His dominating start forced the Indians to prematurely push him up a level to advanced Single-A Kinston on May 7th where the competition in the Carolina League would offer him a better challenge. Unfortunately, this is where the wheels to his season began to fall off.

In his first appearance with Kinston on May 8th he was over-excited and too amped up which resulted in him throwing just two thirds of an inning and allowed three runs on three hits and three walks. That first appearance for Kinston was the start of what would be a very inconsistent run of appearances for him there, and in 25 games he went 4-1 with a 6.26 ERA. In 41.2 innings he only allowed 42 hits and piled up 42 strikeouts, but his loss of command to where he walked 39 batters was his undoing. The Indians eventually re-assigned Pontius to Lake County on August 9th.

Pontius is only 20-years old, so the struggles he endured at Kinston are nothing to worry about at this point especially when you consider he was almost three years younger than the average player in the Carolina League. At his age and with his talent he is already a lot further along as a reliever than most players. The large increase in walks after his promotion to Kinston is a byproduct of the hitters being more disciplined in the Carolina League, but also the result of Pontius putting too much pressure on himself. In fact, when it comes to the walks he puts all the blame on himself.

"It's on me," said Pontius. "I came up to Kinston and I was really pumped up. In Lake County I got off to a good start and was rolling with it, and [in Kinston] I just kind of got shell-shocked a little bit my first outing. I gave up my first runs of the season in that outing. Those guys are a little better, a little older, and they will make you pay for it if you make a mistake. It was not a byproduct of the league, it is me. I went out there and I was trying too hard to make a lot of my pitches, and I was bouncing my breaking ball here and there and getting behind. I just had a rough patch and am just now getting myself out of it."

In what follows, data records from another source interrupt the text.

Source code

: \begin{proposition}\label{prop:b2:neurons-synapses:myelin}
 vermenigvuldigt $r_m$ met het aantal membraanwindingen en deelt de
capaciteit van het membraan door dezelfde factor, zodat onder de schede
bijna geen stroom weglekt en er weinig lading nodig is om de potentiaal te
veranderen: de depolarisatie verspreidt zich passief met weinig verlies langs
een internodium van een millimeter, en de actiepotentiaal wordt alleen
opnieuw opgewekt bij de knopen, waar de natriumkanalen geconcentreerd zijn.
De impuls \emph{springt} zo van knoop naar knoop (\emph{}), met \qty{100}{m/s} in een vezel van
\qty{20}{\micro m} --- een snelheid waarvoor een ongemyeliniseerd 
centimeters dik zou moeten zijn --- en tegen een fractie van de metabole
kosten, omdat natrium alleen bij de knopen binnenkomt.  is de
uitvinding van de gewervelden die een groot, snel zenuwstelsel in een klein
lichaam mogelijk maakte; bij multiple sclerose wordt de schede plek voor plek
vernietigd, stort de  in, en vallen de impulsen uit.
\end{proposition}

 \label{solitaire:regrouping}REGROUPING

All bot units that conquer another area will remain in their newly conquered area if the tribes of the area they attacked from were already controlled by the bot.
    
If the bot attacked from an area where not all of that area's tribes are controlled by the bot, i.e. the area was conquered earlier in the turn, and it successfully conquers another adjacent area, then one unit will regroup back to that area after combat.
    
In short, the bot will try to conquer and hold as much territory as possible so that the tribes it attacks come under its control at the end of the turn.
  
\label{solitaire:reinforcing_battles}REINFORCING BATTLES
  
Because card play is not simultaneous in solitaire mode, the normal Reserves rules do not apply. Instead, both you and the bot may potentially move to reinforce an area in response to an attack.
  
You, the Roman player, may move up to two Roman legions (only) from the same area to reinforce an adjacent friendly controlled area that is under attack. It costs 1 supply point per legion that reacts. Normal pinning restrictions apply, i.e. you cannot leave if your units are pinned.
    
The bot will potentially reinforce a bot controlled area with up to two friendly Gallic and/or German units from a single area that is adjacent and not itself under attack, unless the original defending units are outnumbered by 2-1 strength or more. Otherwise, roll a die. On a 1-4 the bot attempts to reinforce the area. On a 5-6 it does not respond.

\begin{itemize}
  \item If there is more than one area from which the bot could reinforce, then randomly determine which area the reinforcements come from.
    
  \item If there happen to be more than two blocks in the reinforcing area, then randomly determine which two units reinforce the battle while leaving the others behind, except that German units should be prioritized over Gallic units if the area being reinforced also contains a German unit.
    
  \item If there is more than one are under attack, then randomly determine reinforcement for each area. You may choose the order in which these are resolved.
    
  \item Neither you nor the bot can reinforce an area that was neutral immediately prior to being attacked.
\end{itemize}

While he struggled with his composure some at Kinston, Pontius certainly has the mentality to handle the successes and failures of being a reliever. His makeup on the mound is something scouts and Indians personnel have raved about since last September. He is a late-inning major league reliever in the making, and potentially has the complete package to be a closer someday down the road.

"He has major league late game setup man written all over him," said a scout for an AL team. "The velocity is there with a plus-plus fastball, and he has a projectable plus-plus curveball. He has the mental skills for the setup role [with] shades of a Rafael Betancourt type guy, but I feel he goes beyond that. He is kind of like a John Wetteland where he might end up being like a closer. He has the Joe Borowski-type curveball, and he has the Wetteland-type velocity. That is a pretty good combo there."

A big reason for Pontius' breakthrough this year is from a lot of hard work in the offseason where he lost about 35-40 pounds. As a former football player, the 6'2" Pontius weighed in at 275 pounds when the Indians selected him in the 43rd round of the 2006 Draft. He came into camp this spring in great shape, and had lost so much weight that that scouts didn't even recognize him at first.

"All the running and stuff I had to do was really tough [last season], so in the 2007 offseason I just really went home and worked as hard as I could and ended up losing about 35 pounds," said Pontius. "This year they let me put some weight back on which has helped and my arm feels better. I am at 240 pounds now and happy at that. It has made me healthier and hopefully able to make it through a full season. So we will see how I feel at the end of the season."

Pontius was a heck of a football player in high school, and played defensive end, defensive tackle and offensive tackle. His grandfather Tom Pontius played for the Green Bay Packers back in his day, but a skull fracture prematurely ended his career and he never really got a chance to play much. In any case, the football bloodlines have passed through the family over the years, yet here Pontius is making a career now as a baseball player.

"I started playing baseball year round and did not play football my senior year," said Pontius. "I just really gained a lot of respect and love for the game. It is a grind and it is more a grind than football really because in football you can train all year in the offseason in the weight room and then you have 13 games of football and you are done, but you have to make it through a 140 games of baseball. I just never realized how tough baseball really was until I did that. Once I did that I was sure I made the right choice [in becoming a professional baseball player]."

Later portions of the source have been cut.